## Supplied information
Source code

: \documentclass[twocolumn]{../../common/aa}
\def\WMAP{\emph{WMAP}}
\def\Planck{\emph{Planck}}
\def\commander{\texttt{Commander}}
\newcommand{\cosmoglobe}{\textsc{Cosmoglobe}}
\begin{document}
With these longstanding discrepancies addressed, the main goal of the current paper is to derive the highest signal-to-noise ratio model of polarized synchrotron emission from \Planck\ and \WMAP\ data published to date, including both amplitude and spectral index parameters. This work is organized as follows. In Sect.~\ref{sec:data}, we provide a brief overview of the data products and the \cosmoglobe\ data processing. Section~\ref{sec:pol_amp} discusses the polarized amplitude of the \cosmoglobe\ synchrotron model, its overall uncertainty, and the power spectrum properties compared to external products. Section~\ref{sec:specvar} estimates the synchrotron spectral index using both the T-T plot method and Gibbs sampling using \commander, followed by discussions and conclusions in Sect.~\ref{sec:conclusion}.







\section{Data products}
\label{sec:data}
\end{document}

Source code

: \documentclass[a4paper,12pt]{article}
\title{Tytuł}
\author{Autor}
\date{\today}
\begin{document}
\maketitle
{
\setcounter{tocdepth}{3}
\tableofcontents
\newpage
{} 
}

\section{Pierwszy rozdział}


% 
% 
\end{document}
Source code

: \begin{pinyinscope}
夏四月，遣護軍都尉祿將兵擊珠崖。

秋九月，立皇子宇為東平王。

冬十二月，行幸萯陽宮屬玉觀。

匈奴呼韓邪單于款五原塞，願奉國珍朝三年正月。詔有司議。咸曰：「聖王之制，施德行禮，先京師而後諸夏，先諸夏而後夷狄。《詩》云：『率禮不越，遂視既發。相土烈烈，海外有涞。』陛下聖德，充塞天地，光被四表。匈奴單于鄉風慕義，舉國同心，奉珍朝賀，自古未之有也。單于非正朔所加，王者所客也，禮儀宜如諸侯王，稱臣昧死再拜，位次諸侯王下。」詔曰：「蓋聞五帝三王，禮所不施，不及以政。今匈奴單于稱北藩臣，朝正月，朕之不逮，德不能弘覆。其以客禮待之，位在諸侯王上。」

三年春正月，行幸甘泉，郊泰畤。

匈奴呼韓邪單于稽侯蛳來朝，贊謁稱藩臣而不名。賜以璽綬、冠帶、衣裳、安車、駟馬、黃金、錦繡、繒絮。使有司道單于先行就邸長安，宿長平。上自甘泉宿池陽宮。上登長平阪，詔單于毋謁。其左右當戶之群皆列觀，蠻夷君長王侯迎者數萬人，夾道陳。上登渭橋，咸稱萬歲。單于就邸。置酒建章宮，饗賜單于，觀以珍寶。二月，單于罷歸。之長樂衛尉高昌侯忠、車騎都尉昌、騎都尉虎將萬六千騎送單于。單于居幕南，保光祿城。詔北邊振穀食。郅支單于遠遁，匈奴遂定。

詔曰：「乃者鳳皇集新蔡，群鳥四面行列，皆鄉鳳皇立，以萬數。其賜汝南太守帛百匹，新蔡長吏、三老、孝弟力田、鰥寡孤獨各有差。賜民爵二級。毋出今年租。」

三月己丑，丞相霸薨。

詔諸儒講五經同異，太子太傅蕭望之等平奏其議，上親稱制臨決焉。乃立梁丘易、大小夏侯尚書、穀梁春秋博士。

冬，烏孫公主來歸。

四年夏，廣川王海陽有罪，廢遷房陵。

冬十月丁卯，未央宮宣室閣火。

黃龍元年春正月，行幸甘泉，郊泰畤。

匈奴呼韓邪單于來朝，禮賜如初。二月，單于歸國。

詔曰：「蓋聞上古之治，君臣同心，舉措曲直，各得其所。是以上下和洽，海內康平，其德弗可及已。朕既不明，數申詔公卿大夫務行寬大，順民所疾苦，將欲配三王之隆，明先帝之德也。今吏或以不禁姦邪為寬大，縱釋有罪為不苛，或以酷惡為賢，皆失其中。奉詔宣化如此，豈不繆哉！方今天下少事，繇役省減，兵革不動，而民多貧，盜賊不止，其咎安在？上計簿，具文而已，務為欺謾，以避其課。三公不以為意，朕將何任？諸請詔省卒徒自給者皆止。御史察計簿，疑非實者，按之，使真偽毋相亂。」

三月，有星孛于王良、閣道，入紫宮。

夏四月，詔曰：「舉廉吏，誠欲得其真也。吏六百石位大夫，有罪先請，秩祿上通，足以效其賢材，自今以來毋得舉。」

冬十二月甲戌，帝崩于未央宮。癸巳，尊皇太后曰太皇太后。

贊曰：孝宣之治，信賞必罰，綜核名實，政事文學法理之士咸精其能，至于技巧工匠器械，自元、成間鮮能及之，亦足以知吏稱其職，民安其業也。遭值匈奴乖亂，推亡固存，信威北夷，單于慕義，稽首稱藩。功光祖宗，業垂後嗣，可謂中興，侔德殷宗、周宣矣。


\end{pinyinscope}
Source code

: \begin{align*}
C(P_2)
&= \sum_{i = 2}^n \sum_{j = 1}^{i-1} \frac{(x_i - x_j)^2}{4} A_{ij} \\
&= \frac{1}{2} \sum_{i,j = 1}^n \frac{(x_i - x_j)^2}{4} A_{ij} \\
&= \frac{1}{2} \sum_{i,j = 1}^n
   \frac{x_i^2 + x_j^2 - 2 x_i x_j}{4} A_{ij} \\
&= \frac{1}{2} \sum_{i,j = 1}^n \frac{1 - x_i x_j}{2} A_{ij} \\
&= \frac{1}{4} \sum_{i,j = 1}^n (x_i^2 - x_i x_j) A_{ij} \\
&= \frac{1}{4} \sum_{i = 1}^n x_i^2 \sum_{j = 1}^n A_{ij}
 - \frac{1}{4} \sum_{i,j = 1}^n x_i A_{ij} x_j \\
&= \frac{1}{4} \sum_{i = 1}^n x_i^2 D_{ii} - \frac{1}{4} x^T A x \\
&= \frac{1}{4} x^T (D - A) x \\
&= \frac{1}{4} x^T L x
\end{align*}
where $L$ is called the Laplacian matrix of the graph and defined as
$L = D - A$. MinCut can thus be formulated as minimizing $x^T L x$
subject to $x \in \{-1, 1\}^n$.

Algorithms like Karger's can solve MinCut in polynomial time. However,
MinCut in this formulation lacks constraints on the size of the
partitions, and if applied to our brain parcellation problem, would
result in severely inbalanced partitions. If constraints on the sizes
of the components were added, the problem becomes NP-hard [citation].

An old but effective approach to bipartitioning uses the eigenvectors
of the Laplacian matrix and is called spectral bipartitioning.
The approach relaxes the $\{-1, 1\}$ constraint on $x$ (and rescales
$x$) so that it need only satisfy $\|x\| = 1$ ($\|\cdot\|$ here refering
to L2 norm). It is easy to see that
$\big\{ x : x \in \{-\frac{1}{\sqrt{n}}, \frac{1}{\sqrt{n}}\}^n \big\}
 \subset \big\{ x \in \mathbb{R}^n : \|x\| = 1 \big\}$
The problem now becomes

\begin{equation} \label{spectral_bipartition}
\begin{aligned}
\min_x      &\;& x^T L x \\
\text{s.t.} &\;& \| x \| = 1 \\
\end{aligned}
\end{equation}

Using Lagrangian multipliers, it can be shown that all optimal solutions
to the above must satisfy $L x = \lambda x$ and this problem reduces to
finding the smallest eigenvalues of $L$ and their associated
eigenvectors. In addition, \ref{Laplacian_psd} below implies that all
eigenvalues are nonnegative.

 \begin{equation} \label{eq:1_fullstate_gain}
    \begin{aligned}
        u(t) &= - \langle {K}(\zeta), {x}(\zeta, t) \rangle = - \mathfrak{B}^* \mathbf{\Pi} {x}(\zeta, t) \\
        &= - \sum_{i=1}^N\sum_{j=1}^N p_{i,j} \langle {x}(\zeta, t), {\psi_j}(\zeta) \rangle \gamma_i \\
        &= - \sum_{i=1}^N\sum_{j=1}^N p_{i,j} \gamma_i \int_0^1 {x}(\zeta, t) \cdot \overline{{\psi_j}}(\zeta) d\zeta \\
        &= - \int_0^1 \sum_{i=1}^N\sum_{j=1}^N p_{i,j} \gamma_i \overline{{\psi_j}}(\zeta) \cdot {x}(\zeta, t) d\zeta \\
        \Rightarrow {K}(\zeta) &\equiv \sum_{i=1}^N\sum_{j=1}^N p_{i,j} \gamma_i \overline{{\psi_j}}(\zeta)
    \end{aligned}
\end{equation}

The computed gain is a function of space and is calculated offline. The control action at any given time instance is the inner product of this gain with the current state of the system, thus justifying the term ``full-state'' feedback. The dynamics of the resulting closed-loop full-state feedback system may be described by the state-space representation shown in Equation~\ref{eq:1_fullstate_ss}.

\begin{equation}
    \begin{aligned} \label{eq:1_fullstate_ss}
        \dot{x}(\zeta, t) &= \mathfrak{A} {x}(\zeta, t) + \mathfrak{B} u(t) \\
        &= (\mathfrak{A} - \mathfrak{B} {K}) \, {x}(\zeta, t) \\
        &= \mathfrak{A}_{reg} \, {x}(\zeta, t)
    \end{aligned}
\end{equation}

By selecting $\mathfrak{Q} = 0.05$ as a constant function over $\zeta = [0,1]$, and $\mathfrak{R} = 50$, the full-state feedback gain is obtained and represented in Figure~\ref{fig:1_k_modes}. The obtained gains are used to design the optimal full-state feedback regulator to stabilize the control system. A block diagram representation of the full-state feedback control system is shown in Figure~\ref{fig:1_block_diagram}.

## What is required
Scanning the data above, copy out every line where "problem" is found.

## Solution below
partitions, and if applied to our brain parcellation problem, would
of the components were added, the problem becomes NP-hard [citation].
The problem now becomes
to the above must satisfy $L x = \lambda x$ and this problem reduces to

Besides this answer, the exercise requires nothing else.